Step 1: We know \( \sin 2A = 2\sin A \cos A \). So the equation becomes:

\[ 2\sin A \cos A = 2\sin A \]
\[ 2\sin A \cos A – 2\sin A = 0 \]
\[ 2\sin A (\cos A – 1) = 0 \]

Step 2: This holds when \( \sin A = 0 \) or \( \cos A = 1 \). Both conditions are satisfied at \( A = 0° \).

Verification: At A = 0°: LHS = \( \sin 0° = 0 \); RHS = \( 2\sin 0° = 0 \). ✓

\( \therefore \) Answer: (A) 0°

(iv) \( \frac{2\tan 30°}{1 – \tan^2 30°} \) = ?

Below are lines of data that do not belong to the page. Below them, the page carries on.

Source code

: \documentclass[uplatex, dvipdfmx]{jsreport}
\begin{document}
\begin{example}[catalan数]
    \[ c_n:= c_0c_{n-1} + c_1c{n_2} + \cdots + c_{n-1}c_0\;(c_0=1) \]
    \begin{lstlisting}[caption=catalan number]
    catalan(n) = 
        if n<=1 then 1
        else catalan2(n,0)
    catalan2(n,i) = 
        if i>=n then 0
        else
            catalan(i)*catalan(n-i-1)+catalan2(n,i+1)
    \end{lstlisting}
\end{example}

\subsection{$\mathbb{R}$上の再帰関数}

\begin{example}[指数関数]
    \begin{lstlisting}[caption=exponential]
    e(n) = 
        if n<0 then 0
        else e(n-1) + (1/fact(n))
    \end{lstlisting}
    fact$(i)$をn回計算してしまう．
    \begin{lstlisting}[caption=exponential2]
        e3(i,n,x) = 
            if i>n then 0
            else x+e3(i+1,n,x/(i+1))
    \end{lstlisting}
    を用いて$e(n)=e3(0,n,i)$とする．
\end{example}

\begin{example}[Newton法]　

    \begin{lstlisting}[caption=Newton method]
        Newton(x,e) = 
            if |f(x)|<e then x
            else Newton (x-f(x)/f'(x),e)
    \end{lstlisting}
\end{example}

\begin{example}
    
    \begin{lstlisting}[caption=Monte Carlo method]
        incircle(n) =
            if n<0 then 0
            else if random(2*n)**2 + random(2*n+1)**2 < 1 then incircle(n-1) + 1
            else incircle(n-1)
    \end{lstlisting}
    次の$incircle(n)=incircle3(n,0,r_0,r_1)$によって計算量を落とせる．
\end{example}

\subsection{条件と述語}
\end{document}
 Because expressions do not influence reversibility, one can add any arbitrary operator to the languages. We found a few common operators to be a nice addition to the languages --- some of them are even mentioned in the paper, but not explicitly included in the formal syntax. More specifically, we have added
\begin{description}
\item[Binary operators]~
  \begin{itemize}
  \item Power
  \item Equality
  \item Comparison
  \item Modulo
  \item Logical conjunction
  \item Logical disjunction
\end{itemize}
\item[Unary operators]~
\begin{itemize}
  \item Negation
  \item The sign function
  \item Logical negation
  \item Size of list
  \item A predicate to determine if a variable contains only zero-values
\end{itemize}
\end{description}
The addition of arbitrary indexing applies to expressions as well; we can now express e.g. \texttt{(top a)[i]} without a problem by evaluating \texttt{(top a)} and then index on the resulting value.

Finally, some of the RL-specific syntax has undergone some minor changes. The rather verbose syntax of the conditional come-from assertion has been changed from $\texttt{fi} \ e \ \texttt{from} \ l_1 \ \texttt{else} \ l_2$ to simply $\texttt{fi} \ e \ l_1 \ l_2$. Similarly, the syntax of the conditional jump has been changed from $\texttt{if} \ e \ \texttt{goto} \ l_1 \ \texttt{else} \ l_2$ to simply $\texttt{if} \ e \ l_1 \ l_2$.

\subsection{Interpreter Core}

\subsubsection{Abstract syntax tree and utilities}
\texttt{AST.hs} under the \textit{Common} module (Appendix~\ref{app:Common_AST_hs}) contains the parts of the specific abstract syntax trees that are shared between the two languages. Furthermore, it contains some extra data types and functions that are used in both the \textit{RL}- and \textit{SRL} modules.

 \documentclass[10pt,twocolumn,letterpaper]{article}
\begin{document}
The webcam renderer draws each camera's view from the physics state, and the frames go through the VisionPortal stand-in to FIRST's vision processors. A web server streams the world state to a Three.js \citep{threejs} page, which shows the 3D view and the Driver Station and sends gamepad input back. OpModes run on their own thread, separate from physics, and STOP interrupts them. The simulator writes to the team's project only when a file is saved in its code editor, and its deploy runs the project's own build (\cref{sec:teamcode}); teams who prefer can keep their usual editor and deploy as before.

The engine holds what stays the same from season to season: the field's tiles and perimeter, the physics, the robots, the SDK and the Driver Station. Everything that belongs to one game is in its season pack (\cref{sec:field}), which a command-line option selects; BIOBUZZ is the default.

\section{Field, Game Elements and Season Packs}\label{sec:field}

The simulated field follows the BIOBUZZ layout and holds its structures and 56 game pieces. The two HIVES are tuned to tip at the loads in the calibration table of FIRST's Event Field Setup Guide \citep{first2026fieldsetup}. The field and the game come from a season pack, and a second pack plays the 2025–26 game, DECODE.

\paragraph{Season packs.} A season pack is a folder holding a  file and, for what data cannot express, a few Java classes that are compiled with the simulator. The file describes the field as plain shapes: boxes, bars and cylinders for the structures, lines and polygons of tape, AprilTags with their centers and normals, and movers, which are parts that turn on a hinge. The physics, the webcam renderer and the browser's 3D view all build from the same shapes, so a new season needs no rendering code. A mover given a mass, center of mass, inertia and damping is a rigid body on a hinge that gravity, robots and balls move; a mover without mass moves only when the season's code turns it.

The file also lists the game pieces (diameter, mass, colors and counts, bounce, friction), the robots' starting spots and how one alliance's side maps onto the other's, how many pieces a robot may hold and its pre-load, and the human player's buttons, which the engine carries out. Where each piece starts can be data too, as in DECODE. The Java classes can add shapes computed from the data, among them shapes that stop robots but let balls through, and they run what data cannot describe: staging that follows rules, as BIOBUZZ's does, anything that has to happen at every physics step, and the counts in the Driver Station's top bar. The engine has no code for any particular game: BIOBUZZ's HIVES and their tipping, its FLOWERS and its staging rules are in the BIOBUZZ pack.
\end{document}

Options: (A) cos 60°, (B) sin 60°, (C) tan 60°, (D) sin 30°

\[ \frac{2 \times \frac{1}{\sqrt{3}}}{1 – \left(\frac{1}{\sqrt{3}}\right)^2} = \frac{\frac{2}{\sqrt{3}}}{1 – \frac{1}{3}} = \frac{\frac{2}{\sqrt{3}}}{\frac{2}{3}} \]

Step 2: Simplify.

\[ = \frac{2}{\sqrt{3}} \times \frac{3}{2} = \frac{3}{\sqrt{3}} = \frac{3}{\sqrt{3}} \times \frac{\sqrt{3}}{\sqrt{3}} = \frac{3\sqrt{3}}{3} = \sqrt{3} \]

Step 3: Identify: \( \sqrt{3} = \tan 60° \).

Why does this work? This is the double angle formula: \( \frac{2\tan\theta}{1-\tan^2\theta} = \tan 2\theta \). Here \( \theta = 30° \), so the result is \( \tan 60° = \sqrt{3} \).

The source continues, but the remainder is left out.